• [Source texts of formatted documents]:

- - - - - - -

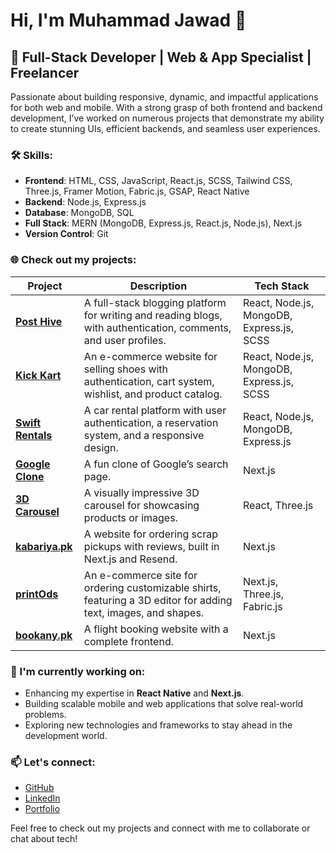 # Hi, I'm Muhammad Jawad 👋

## 🚀 Full-Stack Developer | Web & App Specialist | Freelancer

Passionate about building responsive, dynamic, and impactful applications for both web and mobile. With a strong grasp of both frontend and backend development, I’ve worked on numerous projects that demonstrate my ability to create stunning UIs, efficient backends, and seamless user experiences.

### 🛠 Skills:
- **Frontend**: HTML, CSS, JavaScript, React.js, SCSS, Tailwind CSS, Three.js, Framer Motion, Fabric.js, GSAP, React Native
- **Backend**: Node.js, Express.js
- **Database**: MongoDB, SQL
- **Full Stack**: MERN (MongoDB, Express.js, React.js, Node.js), Next.js
- **Version Control**: Git

### 🌐 Check out my projects:

| Project | Description | Tech Stack |
| ------- | ----------- | ---------- |
| [**Post Hive**](https://posthive-phi.vercel.app/) | A full-stack blogging platform for writing and reading blogs, with authentication, comments, and user profiles. | React, Node.js, MongoDB, Express.js, SCSS |
| [**Kick Kart**](https://kickkart.vercel.app/) | An e-commerce website for selling shoes with authentication, cart system, wishlist, and product catalog. | React, Node.js, MongoDB, Express.js, SCSS |
| [**Swift Rentals**](https://swift-rentals.vercel.app/) | A car rental platform with user authentication, a reservation system, and a responsive design. | React, Node.js, MongoDB, Express.js |
| [**Google Clone**](https://google-clone-pied-seven.vercel.app/) | A fun clone of Google’s search page. | Next.js |
| [**3D Carousel**](https://fruity-omega.vercel.app/) | A visually impressive 3D carousel for showcasing products or images. | React, Three.js |
| [**kabariya.pk**](https://kabariya.pk/) | A website for ordering scrap pickups with reviews, built in Next.js and Resend. | Next.js |
| [**printOds**](https://printods.com/) | An e-commerce site for ordering customizable shirts, featuring a 3D editor for adding text, images, and shapes. | Next.js, Three.js, Fabric.js |
| [**bookany.pk**](https://bookany.pk/) | A flight booking website with a complete frontend. | Next.js |

### 🌱 I'm currently working on:
- Enhancing my expertise in **React Native** and **Next.js**.
- Building scalable mobile and web applications that solve real-world problems.
- Exploring new technologies and frameworks to stay ahead in the development world.

### 📫 Let's connect:
- [GitHub](https://github.com/YourGitHubUsername)
- [LinkedIn](https://www.linkedin.com/in/YourLinkedInProfile/)
- [Portfolio](https://YourPortfolio.com)

Feel free to check out my projects and connect with me to collaborate or chat about tech!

- - - - - - -

• [EXERCISE INSTRUCTIONS]:
Please reproduce, exactly as they appear above, the lines from the line containing "### 🌱 I'm currently" up to and including the line containing "- Exploring new".

• [ANSWER TO THIS PROBLEM]:
### 🌱 I'm currently working on:
- Enhancing my expertise in **React Native** and **Next.js**.
- Building scalable mobile and web applications that solve real-world problems.
- Exploring new technologies and frameworks to stay ahead in the development world.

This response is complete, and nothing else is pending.